Parsing date and time format - Bash

Question

I have date and time format like this(yearmonthday):

20141105 11:30:00

I need assignment year, month, day, hour and minute values to variable.

I can do it year, day and hour like this:

year=$(awk '{print $1}' log.log | sed 's/^\(....\).*/\1/')
day=$(awk '{print $1}' log.log | sed 's/^.*\(..\).*/\1/')  
hour=$(awk '{print $2}' log.log | sed 's/^\(..\).*/\1/')  

How can I do this for month and minute?

--

And I need that every line of my log file:

20141105 11:30:00 /bla/text.1
20141105 11:35:00 /bla/text.2
20141105 11:40:00 /bla/text.3
.... 

I'm trying read line by line this log file and do this:

mkdir -p "/bla/backup/$year/$month/$day/$hour/$minute"
mv $file "/bla/backup/$year/$month/$day/$hour/$minute"

Here is my not working code:

#!/bin/bash
LOG=/var/log/LOG

while read line
do

year=${line:0:4}
month=${line:4:2}
day=${line:6:2}
hour=${line:9:2}
minute=${line:12:2}
file=$(awk '{print $3}')

if [ -f "$file" ]; then

printf -v path "%s/%s/%s/%s/%s" $year $month $day $hour $minute
mkdir -p "/bla/backup/$path"
mv $file "/bla/backup/$path"

fi
done < $LOG

Answer 1

I wrote a function that I usually cut and paste into my script files

function getdate()
{
  local a
  a=(`date "+%Y %m %d %H %M %S" | sed -e 's/ / /'`)
  year=${a[0]}
  month=${a[1]}
  day=${a[2]}
  hour=${a[3]}
  minute=${a[4]}
  sec=${a[5]}
}

in the script file, on a line of it's own

getdate

echo "year=$year,month=$month,day=$day,hour=$hour,minute=$minute,second=$sec"

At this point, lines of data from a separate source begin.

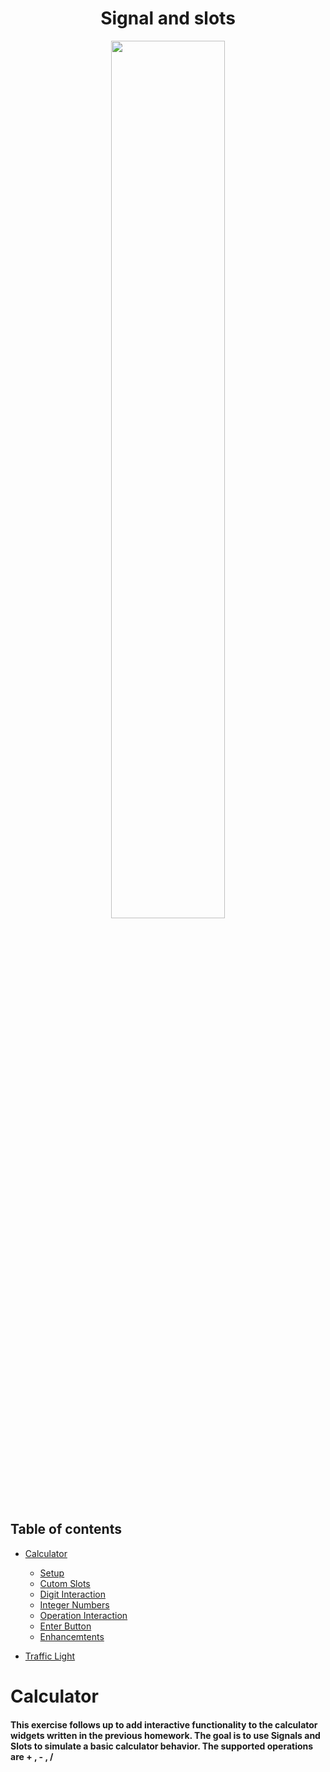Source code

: 
<h1 align="center"> Signal and slots</h1>

<p align="center">
     <img align ="center" width="60%"  higth="60%" src="https://i.ytimg.com/vi/JakMj5XEBoc/maxresdefault.jpg" />
 </p>
 
## Table of contents

* [Calculator]("#Calculator)

   * [Setup]("#setup)
   * [Cutom Slots]("#custom-slots)
   * [Digit Interaction]("#Digit-Interaction")
   * [Integer Numbers]("#Integer-numbers")
   * [Operation Interaction]("#Operation-Interaction")
   * [Enter Button]("#Enter-Button")
   * [Enhancemtents]("#enhancements")
 
* [Traffic Light]("#traffic-light)
# Calculator
#### This exercise follows up to add interactive functionality to the calculator widgets written in the previous homework. The goal is to use Signals and Slots to simulate a basic calculator behavior. The supported operations are + , - , /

Of course, you can modify what I provided or use answer [6] above. The function takes no arguments.

Answer 2

You don't need to call out to awk to date at all, use bash's substring operations

d="20141105 11:30:00"
yr=${d:0:4}
mo=${d:4:2}
dy=${d:6:2}
hr=${d:9:2}
mi=${d:12:2}
printf -v dir "/bla/%s/%s/%s/%s/%s/\n" $yr $mo $dy $hr $mi
echo "$dir"

/bla/2014/11/05/11/30/

Or directly, without all the variables.

printf -v dir "/bla/%s/%s/%s/%s/%s/\n" ${d:0:4} ${d:4:2} ${d:6:2} ${d:9:2} ${d:12:2}

---

Given your log file:

while read -r date time file; do
    d="$date $time"
    printf -v dir "/bla/%s/%s/%s/%s/%s/\n" ${d:0:4} ${d:4:2} ${d:6:2} ${d:9:2} ${d:12:2}
    mkdir -p "$dir"
    mv "$file" "$dir"
done < filename

or, making a big assumption that there are no whitespace or globbing characters in your filenames:

sed -r 's#(....)(..)(..) (..):(..):.. (.*)#mv \6 /blah/\1/\2/\3/\4/\5#' | sh

Answer 3

eval "$( 
   echo '20141105 11:30:00' \
    | sed 'G;s/\(....\)\(..\)\(..\) \(..\):\(..\):\(..\) *\(.\)/Year=\1\7Month=\2\7Day=\3\7Hour=\4\7Min=\5\7Sec=\6/'
    )"

pass via a assignation string to evaluate. You could easily adapt to also check the content by replacing dot per more specific pattern like [0-5][0-9] for min and sec, ...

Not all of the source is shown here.